- Host city: Swift Current, Saskatchewan
- Arena: Swift Current Curling Club
- Dates: December 12–16
- Men's winner: Team Koe
- Curling club: The Glencoe Club, Calgary
- Skip: Kevin Koe
- Third: Aaron Sluchinski
- Second: Tyler Tardi
- Lead: Karrick Martin
- Finalist: Brad Jacobs
- Women's winner: Team Schwaller
- Curling club: GC Zurich, Zurich
- Skip: Xenia Schwaller
- Third: Selina Gafner
- Second: Fabienne Rieder
- Lead: Selina Rychiger
- Coach: Andreas Schwaller
- Finalist: Michelle Englot

= 2024 Western Showdown =

The 2024 RBC Dominion Securities Western Showdown was held from December 12 to 16 at the Swift Current Curling Club in Swift Current, Saskatchewan.

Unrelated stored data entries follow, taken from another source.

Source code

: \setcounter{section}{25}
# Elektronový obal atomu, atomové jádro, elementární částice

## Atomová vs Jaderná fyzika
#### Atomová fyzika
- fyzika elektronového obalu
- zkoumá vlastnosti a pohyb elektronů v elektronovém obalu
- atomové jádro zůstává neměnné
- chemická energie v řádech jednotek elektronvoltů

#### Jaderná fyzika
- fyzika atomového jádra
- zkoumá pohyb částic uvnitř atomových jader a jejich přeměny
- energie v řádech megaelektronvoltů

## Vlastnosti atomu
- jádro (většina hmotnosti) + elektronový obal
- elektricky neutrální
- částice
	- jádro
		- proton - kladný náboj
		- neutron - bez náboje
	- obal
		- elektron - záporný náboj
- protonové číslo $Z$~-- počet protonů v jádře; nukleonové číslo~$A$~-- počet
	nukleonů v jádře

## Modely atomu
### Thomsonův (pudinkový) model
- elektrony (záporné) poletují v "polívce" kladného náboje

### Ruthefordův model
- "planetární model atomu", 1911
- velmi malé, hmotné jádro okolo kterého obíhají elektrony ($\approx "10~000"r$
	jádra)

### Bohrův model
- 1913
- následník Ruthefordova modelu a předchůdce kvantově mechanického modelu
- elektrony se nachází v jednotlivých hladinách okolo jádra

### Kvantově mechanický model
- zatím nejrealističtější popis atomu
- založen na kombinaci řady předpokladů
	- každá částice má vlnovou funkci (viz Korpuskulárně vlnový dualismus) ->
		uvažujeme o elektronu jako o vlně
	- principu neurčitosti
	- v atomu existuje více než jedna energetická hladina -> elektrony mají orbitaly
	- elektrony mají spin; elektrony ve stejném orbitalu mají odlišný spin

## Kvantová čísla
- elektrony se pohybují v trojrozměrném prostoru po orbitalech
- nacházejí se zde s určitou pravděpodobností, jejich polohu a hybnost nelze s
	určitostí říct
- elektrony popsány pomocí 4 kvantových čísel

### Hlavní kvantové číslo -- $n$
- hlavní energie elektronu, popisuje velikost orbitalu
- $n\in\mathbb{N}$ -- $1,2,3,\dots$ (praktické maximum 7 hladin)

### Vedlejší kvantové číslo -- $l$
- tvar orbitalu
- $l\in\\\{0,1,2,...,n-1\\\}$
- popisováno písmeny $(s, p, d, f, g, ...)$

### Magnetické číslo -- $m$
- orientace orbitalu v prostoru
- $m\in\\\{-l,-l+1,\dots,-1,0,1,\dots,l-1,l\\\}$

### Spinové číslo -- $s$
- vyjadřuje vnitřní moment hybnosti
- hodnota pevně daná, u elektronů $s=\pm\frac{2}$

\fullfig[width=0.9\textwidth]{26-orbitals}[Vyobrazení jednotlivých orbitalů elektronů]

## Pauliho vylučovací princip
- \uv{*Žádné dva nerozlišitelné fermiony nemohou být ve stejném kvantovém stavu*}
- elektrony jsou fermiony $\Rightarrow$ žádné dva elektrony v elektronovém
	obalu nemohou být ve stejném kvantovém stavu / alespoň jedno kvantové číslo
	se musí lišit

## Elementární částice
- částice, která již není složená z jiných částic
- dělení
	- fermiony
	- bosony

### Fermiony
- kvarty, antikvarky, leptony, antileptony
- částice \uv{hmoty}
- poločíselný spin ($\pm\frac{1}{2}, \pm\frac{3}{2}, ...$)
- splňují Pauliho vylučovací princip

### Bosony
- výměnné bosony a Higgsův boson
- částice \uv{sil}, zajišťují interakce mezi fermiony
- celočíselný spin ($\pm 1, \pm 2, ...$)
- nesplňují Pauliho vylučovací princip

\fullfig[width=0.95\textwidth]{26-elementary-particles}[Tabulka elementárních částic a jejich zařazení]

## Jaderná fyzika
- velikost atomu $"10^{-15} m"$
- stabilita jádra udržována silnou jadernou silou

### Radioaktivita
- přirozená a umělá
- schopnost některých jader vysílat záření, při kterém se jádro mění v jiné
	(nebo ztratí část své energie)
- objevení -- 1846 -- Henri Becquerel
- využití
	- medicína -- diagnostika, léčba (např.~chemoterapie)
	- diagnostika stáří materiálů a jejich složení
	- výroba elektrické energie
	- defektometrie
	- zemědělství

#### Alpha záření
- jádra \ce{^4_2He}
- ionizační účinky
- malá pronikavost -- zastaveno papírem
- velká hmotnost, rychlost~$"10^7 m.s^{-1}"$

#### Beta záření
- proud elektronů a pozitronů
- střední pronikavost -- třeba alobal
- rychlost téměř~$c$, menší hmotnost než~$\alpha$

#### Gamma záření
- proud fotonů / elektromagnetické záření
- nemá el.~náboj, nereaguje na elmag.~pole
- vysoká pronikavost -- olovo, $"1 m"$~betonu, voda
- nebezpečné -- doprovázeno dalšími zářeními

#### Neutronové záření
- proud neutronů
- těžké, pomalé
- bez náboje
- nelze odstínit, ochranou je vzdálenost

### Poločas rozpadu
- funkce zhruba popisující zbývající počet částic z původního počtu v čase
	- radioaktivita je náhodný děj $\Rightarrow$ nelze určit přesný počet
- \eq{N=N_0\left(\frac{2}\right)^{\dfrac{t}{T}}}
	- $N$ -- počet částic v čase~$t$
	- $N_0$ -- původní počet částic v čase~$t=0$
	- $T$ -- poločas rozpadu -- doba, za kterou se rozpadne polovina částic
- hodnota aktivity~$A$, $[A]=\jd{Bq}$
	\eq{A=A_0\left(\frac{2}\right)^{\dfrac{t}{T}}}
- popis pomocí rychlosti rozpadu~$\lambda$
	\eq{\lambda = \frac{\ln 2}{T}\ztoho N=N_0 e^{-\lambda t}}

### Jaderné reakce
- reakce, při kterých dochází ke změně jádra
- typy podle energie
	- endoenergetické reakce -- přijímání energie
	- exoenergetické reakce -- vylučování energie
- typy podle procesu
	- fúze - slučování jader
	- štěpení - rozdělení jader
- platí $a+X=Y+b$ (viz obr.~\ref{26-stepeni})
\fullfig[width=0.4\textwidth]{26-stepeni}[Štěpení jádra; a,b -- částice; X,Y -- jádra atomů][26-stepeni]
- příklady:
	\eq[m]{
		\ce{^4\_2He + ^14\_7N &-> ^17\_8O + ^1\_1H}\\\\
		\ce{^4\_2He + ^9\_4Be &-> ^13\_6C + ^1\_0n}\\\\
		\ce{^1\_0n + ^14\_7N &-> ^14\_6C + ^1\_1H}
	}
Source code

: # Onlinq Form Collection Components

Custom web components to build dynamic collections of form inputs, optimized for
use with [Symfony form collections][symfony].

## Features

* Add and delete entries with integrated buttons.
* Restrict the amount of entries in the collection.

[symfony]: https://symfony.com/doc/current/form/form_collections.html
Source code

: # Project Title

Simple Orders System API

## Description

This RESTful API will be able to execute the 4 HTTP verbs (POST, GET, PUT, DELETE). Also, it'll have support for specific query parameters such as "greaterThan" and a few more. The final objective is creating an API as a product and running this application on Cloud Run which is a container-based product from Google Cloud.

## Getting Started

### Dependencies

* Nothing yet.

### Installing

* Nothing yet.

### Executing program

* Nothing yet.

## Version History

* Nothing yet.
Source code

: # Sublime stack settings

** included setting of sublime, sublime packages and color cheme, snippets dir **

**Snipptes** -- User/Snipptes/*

The total purse for the event was $50,000 on the men's and women's sides.

The event was sponsored by Curling Stadium, a streaming service provided by CurlingZone. All of the games were streamed on CurlingZone and the Swift Current Curling Club's YouTube pages.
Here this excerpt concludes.